The same will be true in wireless, where big cities will see five personal communications services and digital cellular carriers fighting with roughly equal technological offerings where just two cellular competitors now fight, analysts say.
ALTERNATIVE SALES CHANNELS EXPLORED
Analysts expect to see more of the alternative routes to the customer. AT&T's alliance with Shaklee Corp., part of Yamanouchi Pharmaceutical Co. Ltd., is aimed at face-to-face sales visits to cement and expand its consumer market share.
The idea builds on the success against AT&T that Excel Communications Inc. has had with the approach.
Sprint's store-within-a-store at Tandy Corp. show a low-capital way to interest consumers, analysts say.
"AT&T spent money building the phone center stores and realized they can't make money in bricks and mortar, but Sprint said 'Let others pay for that,'" said Forrester's Goodtree.
NETWORK QUESTION - RENT VS. BUY?
Marketing is also prompting a second look at the rent-or-buy decision for high-tech communications networks.
"Owning the network is critical to the cost position and speed-to-market position," said Goodtree.
There is also an intense debate among analysts about where, if anywhere, shortages in long-distance network capacity can be expected in the next year. If so, takeover activity could be drawn by those with underused networks.
On one side stand those who see a huge explosion in Internet, data and capacity-hungry video traffic, while on the other stand those who see several new networks already under construction and ever more techniques to compress data.
"At first, it always makes sense to resell capacity. Then, when you pass a certain benchmark, it makes sense to own networks," said Bette Massick of brokers Bear Stearns.
AMBITIOUS BROADBAND IDEAS SCALED BACK IN 1996
Many ideas have foundered in 1996. The regional Bells' plans to build dedicated broadband networks for television have been shelved for now, and in the last few months even plans to use wireless cable have been rethought.
Wireless cable, in which signals are beamed by line of sight to a receiver on the side of a home, has experience technical problems in some areas.

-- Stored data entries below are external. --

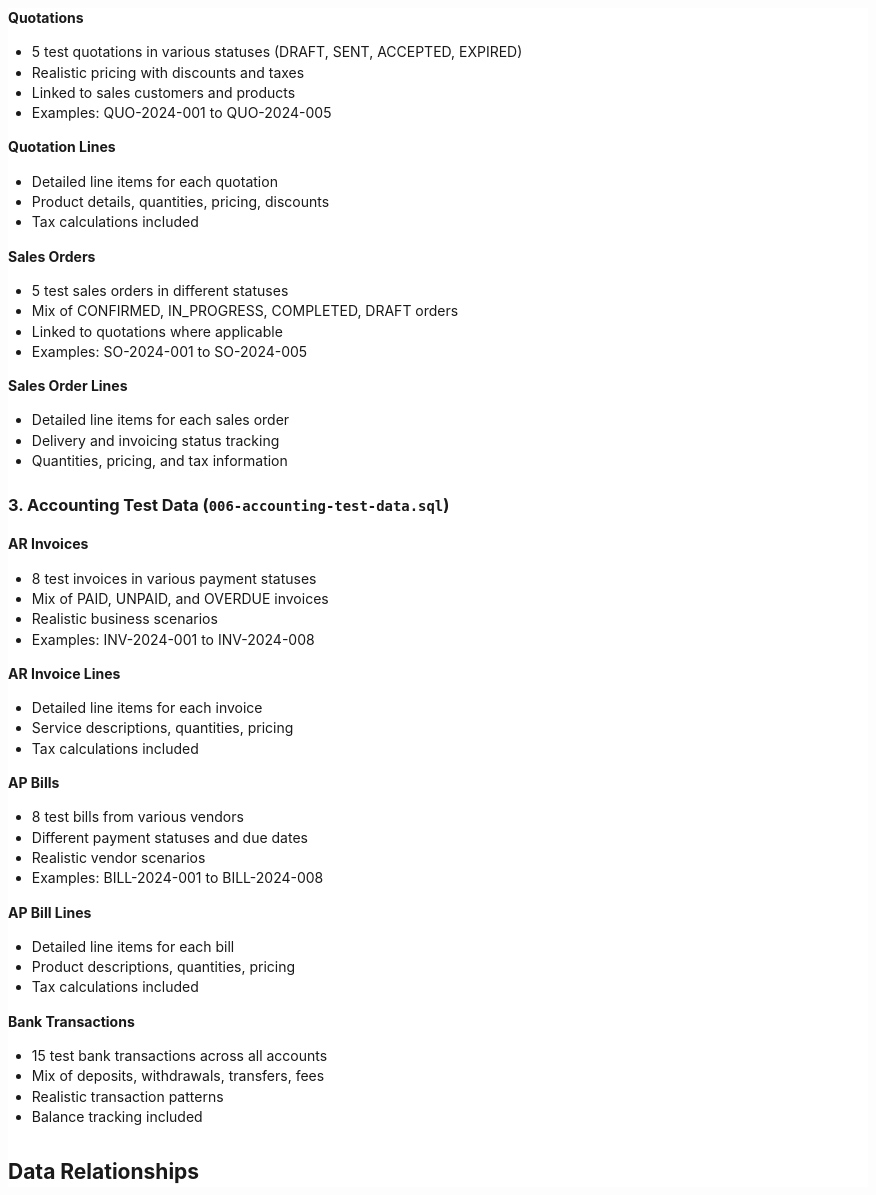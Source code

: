 **Quotations**
- 5 test quotations in various statuses (DRAFT, SENT, ACCEPTED, EXPIRED)
- Realistic pricing with discounts and taxes
- Linked to sales customers and products
- Examples: QUO-2024-001 to QUO-2024-005

**Quotation Lines**
- Detailed line items for each quotation
- Product details, quantities, pricing, discounts
- Tax calculations included

**Sales Orders**
- 5 test sales orders in different statuses
- Mix of CONFIRMED, IN_PROGRESS, COMPLETED, DRAFT orders
- Linked to quotations where applicable
- Examples: SO-2024-001 to SO-2024-005

**Sales Order Lines**
- Detailed line items for each sales order
- Delivery and invoicing status tracking
- Quantities, pricing, and tax information

### 3. Accounting Test Data (`006-accounting-test-data.sql`)

**AR Invoices**
- 8 test invoices in various payment statuses
- Mix of PAID, UNPAID, and OVERDUE invoices
- Realistic business scenarios
- Examples: INV-2024-001 to INV-2024-008

**AR Invoice Lines**
- Detailed line items for each invoice
- Service descriptions, quantities, pricing
- Tax calculations included

**AP Bills**
- 8 test bills from various vendors
- Different payment statuses and due dates
- Realistic vendor scenarios
- Examples: BILL-2024-001 to BILL-2024-008

**AP Bill Lines**
- Detailed line items for each bill
- Product descriptions, quantities, pricing
- Tax calculations included

**Bank Transactions**
- 15 test bank transactions across all accounts
- Mix of deposits, withdrawals, transfers, fees
- Realistic transaction patterns
- Balance tracking included

## Data Relationships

More importantly, analysts say, the threat from cable TV companies to enter the telephone market has been much slower to materialize than expected.
The idea of owning futuristic content has burned those who tried it. MCI's venture with News Corp. Ltd. has been put on a back burner, partly because of the British Telecom merger.
The TeleTV venture of Bell Atlantic Corp. , NYNEX Corp. and Pacific Telesis Group , which has cost hundreds of millions of dollars so far, is likely to be closed or folded inside Bell Atlantic, according to newspaper reports.